Apart from the two sen per share interim dividend, the glove maker also declared an eight sen per share special dividend for FY2024, which will be paid out on Dec 12. This brings the total DPS for FY2024 to 10 sen, with another quarter to go.
But Kossan has had a super year so far as net profit for the cumulative nine months ended Sept 30 surged seven times to RM92.33 million from RM13.42 million a year ago.

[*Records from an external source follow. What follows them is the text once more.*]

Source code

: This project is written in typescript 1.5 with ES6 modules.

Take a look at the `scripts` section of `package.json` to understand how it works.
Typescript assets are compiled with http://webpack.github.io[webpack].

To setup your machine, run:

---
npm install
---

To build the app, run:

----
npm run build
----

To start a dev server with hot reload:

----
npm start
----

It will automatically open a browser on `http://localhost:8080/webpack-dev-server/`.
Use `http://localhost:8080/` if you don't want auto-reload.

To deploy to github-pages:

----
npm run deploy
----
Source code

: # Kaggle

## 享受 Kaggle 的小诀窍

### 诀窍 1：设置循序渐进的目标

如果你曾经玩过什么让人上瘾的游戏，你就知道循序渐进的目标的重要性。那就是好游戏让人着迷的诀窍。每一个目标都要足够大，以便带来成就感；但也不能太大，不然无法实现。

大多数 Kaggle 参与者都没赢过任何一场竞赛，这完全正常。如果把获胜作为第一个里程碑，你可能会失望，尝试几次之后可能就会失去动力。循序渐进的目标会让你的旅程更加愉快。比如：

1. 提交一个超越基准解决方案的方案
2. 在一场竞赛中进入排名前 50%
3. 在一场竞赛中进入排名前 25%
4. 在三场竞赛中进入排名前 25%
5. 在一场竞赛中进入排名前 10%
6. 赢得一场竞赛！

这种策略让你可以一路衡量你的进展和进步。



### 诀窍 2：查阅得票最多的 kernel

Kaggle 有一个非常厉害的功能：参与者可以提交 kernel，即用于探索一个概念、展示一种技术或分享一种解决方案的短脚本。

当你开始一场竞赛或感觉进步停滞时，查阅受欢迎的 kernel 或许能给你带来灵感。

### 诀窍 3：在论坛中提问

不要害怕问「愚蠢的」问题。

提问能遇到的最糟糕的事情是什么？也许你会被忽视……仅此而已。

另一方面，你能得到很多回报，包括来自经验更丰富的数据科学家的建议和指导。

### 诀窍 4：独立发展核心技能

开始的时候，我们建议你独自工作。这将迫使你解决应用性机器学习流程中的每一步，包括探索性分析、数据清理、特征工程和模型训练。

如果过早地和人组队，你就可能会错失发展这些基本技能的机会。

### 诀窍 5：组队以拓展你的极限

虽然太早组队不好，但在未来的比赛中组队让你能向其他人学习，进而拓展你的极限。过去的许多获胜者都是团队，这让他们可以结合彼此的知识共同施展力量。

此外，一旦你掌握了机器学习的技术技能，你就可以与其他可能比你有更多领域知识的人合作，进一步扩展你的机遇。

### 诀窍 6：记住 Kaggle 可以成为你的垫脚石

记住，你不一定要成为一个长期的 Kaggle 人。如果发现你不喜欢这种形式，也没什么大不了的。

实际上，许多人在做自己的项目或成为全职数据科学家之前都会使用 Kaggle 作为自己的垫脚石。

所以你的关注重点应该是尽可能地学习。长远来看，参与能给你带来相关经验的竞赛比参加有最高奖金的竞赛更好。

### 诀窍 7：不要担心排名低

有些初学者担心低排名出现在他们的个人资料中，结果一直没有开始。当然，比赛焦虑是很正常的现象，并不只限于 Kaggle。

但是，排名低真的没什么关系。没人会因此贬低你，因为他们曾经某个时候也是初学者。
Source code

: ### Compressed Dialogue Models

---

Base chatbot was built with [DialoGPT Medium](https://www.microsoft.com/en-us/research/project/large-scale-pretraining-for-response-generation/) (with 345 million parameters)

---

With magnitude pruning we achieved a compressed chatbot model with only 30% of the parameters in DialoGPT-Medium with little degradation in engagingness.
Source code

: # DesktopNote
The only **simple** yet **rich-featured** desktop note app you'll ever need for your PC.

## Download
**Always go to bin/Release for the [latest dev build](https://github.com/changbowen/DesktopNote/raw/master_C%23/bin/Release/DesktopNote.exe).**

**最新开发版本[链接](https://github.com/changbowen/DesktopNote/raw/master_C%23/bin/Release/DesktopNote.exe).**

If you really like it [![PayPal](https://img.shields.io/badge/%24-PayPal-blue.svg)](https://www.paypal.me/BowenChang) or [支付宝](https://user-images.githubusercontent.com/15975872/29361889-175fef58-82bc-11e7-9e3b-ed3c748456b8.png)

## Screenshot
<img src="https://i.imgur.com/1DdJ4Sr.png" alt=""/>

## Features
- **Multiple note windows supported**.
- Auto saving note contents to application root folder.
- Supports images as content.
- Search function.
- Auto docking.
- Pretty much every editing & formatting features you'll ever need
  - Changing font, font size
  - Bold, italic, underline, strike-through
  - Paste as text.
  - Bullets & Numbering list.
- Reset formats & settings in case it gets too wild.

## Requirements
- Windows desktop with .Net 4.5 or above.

The last time the company paid a special dividend was in FY2020. Its eight sen per share special dividend for the year took total DPS for FY2020 to 14 sen.
Even so, nothing compares with the total dividend payout that Kossan dished out in FY2021 of 48 sen per share following a super profit stemming from the Covid-19 pandemic.
Net profit in FY2021 increased by more than 1.5 times to RM2.85 billion from RM1.08 billion in the previous year as the pandemic boosted demand for gloves.
Kossan’s biggest shareholder is group managing director and CEO Tan Seri Datuk Lim Kuang Sia through Kossan Holdings (M) Sdn Bhd’s 35% stake. Directly, Lim holds 2.75% equity interest.
While some companies have decided to dish out special dividends before 2025, there are also some who have declared interim dividends for the first time.
Property company Plenitude Bhd (KL:PLENITU) declared an interim dividend of five sen per share for the financial year ended June 30, 2025, to be paid out on Dec 18. The payout represents 86% of the company’s EPS of 5.8 sen for the first quarter ended Sept 30, 2024 (1QFY2025).
In 1QFY2025, Plenitude reported a 10.9% decline in net profit to RM22.06 million from a year ago while revenue also fell 11.2% to RM136.48 million previously.
With the year coming to a close soon, Rakuten Trade head of equity sales Vincent Lau believes the market is likely to see more announcements of special dividends in the coming weeks.
Some observers believe that major shareholders of these companies, that hold their shares in the listed company via their private vehicles, would take the opportunity to pay out dividends to themselves before the year ends, “to save some money” before the dividend tax comes into effect next year.
The proposed dividend tax only applies to individual shareholders receiving dividend income from company profits exceeding RM100,000 at a rate of 2%. There are several exemptions to dividend income received. These include dividend income received from companies that received pioneer status, and reinvestment allowances will be exempted from tax as well as income from shipping companies that is exempted from tax.